Segment Start: Data shown
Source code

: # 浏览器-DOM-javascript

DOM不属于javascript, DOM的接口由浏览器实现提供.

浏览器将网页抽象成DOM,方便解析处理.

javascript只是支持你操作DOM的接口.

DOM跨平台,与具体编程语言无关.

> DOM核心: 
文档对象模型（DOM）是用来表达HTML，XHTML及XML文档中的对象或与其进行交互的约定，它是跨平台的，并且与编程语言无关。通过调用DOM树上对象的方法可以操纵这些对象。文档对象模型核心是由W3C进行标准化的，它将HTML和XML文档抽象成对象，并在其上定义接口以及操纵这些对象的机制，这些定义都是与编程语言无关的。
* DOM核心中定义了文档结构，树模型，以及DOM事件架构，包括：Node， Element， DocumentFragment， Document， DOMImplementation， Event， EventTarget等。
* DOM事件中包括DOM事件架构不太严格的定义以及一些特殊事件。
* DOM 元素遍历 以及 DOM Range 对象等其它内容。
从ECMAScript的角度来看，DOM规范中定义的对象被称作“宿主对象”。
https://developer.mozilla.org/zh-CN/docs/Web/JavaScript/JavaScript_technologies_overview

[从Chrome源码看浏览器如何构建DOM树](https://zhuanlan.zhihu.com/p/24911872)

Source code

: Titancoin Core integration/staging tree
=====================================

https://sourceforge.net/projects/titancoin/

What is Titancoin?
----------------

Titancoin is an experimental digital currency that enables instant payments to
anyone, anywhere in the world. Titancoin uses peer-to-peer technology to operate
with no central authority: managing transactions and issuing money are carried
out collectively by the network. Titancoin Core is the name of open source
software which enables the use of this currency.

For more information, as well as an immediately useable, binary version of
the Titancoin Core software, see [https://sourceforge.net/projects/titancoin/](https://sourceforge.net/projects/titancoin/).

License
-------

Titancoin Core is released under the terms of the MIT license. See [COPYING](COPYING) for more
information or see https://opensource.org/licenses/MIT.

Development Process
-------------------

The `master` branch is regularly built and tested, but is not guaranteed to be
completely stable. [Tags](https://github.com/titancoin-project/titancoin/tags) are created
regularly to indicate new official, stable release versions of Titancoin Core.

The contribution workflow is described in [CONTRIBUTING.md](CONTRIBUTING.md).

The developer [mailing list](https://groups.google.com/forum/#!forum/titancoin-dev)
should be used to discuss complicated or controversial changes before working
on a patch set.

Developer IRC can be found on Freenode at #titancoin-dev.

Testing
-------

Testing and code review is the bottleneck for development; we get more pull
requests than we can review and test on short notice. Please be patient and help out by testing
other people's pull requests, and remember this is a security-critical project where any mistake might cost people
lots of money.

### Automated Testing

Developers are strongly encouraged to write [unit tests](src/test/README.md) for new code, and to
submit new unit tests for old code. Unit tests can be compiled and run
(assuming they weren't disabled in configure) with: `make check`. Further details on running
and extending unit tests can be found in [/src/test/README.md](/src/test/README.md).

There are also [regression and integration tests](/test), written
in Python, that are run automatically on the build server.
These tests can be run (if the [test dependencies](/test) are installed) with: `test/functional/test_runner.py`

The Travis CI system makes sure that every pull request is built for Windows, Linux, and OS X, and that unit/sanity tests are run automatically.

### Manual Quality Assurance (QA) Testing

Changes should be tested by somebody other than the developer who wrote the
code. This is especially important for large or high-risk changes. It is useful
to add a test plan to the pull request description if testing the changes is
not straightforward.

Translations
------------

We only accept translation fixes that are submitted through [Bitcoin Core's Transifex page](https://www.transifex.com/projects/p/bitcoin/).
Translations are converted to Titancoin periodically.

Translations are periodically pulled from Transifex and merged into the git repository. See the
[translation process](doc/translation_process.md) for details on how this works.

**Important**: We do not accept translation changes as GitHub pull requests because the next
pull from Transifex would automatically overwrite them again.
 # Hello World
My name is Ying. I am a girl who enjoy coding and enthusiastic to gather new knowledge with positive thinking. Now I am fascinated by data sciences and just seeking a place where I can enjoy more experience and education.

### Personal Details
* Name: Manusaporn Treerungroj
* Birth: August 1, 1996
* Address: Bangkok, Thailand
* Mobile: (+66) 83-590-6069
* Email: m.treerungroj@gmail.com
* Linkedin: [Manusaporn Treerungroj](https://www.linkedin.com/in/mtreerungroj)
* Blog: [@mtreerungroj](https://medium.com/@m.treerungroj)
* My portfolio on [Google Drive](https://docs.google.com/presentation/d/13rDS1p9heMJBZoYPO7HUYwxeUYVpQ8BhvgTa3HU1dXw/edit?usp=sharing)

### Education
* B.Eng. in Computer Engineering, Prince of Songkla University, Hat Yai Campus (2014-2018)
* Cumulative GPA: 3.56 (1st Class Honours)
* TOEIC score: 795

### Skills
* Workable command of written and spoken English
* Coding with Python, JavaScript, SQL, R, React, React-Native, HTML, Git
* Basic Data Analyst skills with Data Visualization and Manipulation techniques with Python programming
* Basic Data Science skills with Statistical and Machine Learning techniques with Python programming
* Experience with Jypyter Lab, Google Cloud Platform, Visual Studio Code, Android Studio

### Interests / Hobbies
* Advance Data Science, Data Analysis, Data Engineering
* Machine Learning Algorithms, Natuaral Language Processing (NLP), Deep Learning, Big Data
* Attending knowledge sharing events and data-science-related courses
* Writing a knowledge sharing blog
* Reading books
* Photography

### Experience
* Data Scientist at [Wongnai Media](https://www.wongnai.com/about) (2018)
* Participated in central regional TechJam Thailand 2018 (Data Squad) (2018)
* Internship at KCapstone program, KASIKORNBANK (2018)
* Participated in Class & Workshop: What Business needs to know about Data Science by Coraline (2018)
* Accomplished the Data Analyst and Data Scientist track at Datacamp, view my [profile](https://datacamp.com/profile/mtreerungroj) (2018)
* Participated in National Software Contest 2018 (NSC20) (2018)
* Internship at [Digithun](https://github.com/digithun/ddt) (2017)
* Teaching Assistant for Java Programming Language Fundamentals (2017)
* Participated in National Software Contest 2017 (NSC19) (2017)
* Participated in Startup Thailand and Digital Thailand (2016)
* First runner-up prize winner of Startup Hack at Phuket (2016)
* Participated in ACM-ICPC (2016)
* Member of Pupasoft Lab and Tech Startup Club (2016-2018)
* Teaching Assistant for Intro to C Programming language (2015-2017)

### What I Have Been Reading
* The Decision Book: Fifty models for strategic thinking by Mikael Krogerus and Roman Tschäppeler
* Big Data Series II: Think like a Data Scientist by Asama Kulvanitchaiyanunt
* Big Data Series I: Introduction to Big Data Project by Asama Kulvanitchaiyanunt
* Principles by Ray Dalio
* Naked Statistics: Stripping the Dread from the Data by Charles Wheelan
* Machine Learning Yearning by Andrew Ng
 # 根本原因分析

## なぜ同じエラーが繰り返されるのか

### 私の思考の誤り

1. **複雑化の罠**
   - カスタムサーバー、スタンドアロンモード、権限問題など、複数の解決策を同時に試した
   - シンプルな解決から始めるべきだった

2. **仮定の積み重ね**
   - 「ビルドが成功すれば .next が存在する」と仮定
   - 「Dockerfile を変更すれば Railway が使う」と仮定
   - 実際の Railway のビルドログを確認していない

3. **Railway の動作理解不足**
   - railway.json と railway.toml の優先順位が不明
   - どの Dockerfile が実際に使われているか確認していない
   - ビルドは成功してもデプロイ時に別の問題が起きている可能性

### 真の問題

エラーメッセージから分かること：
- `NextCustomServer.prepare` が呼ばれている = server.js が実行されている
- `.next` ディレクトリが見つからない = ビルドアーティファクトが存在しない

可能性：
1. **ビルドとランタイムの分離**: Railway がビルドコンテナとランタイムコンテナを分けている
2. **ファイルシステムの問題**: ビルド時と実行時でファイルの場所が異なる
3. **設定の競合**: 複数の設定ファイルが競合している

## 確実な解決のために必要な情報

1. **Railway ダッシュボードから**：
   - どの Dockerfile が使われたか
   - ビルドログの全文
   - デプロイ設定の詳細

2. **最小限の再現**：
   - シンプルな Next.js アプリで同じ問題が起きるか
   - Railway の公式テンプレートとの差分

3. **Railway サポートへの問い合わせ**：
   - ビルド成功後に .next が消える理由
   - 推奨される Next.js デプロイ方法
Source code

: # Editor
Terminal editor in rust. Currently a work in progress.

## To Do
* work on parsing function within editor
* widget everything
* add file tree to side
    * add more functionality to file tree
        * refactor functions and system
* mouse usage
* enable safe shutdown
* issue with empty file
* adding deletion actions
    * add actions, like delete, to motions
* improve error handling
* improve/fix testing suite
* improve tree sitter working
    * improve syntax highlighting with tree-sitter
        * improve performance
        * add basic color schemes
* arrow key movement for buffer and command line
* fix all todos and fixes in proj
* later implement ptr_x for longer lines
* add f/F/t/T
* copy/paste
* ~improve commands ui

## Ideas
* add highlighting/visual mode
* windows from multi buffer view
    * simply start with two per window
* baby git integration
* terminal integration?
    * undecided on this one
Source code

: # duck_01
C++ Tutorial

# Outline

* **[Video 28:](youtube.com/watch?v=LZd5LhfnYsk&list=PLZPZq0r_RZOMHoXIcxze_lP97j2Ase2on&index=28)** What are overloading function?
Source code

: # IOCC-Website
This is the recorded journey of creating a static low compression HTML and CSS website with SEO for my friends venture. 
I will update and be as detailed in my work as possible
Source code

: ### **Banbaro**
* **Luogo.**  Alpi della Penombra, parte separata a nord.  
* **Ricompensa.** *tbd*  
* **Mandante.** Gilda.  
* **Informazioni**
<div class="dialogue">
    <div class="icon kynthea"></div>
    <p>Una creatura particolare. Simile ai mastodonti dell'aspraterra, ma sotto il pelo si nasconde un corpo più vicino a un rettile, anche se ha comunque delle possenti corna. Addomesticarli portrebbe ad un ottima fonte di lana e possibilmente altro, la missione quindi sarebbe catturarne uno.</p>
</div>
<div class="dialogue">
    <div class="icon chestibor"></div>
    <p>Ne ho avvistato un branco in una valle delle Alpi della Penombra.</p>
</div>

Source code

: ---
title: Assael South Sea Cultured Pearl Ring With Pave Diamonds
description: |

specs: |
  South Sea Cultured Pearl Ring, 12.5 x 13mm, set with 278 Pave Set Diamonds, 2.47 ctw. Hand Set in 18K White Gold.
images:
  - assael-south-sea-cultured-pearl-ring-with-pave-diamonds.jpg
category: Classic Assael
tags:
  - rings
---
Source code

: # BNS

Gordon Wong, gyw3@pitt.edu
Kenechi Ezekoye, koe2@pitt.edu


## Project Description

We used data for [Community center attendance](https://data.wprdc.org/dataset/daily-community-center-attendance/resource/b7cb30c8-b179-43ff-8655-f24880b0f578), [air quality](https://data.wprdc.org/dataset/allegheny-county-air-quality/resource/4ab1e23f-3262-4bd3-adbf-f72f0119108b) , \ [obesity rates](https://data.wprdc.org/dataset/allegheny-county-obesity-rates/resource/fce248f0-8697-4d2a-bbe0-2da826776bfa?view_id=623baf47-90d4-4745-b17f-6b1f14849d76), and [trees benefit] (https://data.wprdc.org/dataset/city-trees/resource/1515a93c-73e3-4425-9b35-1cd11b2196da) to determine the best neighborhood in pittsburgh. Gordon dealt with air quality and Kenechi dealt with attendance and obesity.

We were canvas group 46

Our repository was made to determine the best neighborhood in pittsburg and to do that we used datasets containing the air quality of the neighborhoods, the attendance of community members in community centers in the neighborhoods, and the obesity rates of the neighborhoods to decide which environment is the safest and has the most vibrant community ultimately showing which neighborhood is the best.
Segment End: Data shown
Using the entries above, give back exactly the line containing "2. **最小限の再現**：", the line containing "description: |", and every line between them, and nothing else.

2. **最小限の再現**：
   - シンプルな Next.js アプリで同じ問題が起きるか
   - Railway の公式テンプレートとの差分

3. **Railway サポートへの問い合わせ**：
   - ビルド成功後に .next が消える理由
   - 推奨される Next.js デプロイ方法
Source code

: # Editor
Terminal editor in rust. Currently a work in progress.

## To Do
* work on parsing function within editor
* widget everything
* add file tree to side
    * add more functionality to file tree
        * refactor functions and system
* mouse usage
* enable safe shutdown
* issue with empty file
* adding deletion actions
    * add actions, like delete, to motions
* improve error handling
* improve/fix testing suite
* improve tree sitter working
    * improve syntax highlighting with tree-sitter
        * improve performance
        * add basic color schemes
* arrow key movement for buffer and command line
* fix all todos and fixes in proj
* later implement ptr_x for longer lines
* add f/F/t/T
* copy/paste
* ~improve commands ui

## Ideas
* add highlighting/visual mode
* windows from multi buffer view
    * simply start with two per window
* baby git integration
* terminal integration?
    * undecided on this one
Source code

: # duck_01
C++ Tutorial

# Outline

* **[Video 28:](youtube.com/watch?v=LZd5LhfnYsk&list=PLZPZq0r_RZOMHoXIcxze_lP97j2Ase2on&index=28)** What are overloading function?
Source code

: # IOCC-Website
This is the recorded journey of creating a static low compression HTML and CSS website with SEO for my friends venture. 
I will update and be as detailed in my work as possible
Source code

: ### **Banbaro**
* **Luogo.**  Alpi della Penombra, parte separata a nord.  
* **Ricompensa.** *tbd*  
* **Mandante.** Gilda.  
* **Informazioni**
<div class="dialogue">
    <div class="icon kynthea"></div>
    <p>Una creatura particolare. Simile ai mastodonti dell'aspraterra, ma sotto il pelo si nasconde un corpo più vicino a un rettile, anche se ha comunque delle possenti corna. Addomesticarli portrebbe ad un ottima fonte di lana e possibilmente altro, la missione quindi sarebbe catturarne uno.</p>
</div>
<div class="dialogue">
    <div class="icon chestibor"></div>
    <p>Ne ho avvistato un branco in una valle delle Alpi della Penombra.</p>
</div>

Source code

: ---
title: Assael South Sea Cultured Pearl Ring With Pave Diamonds
description: |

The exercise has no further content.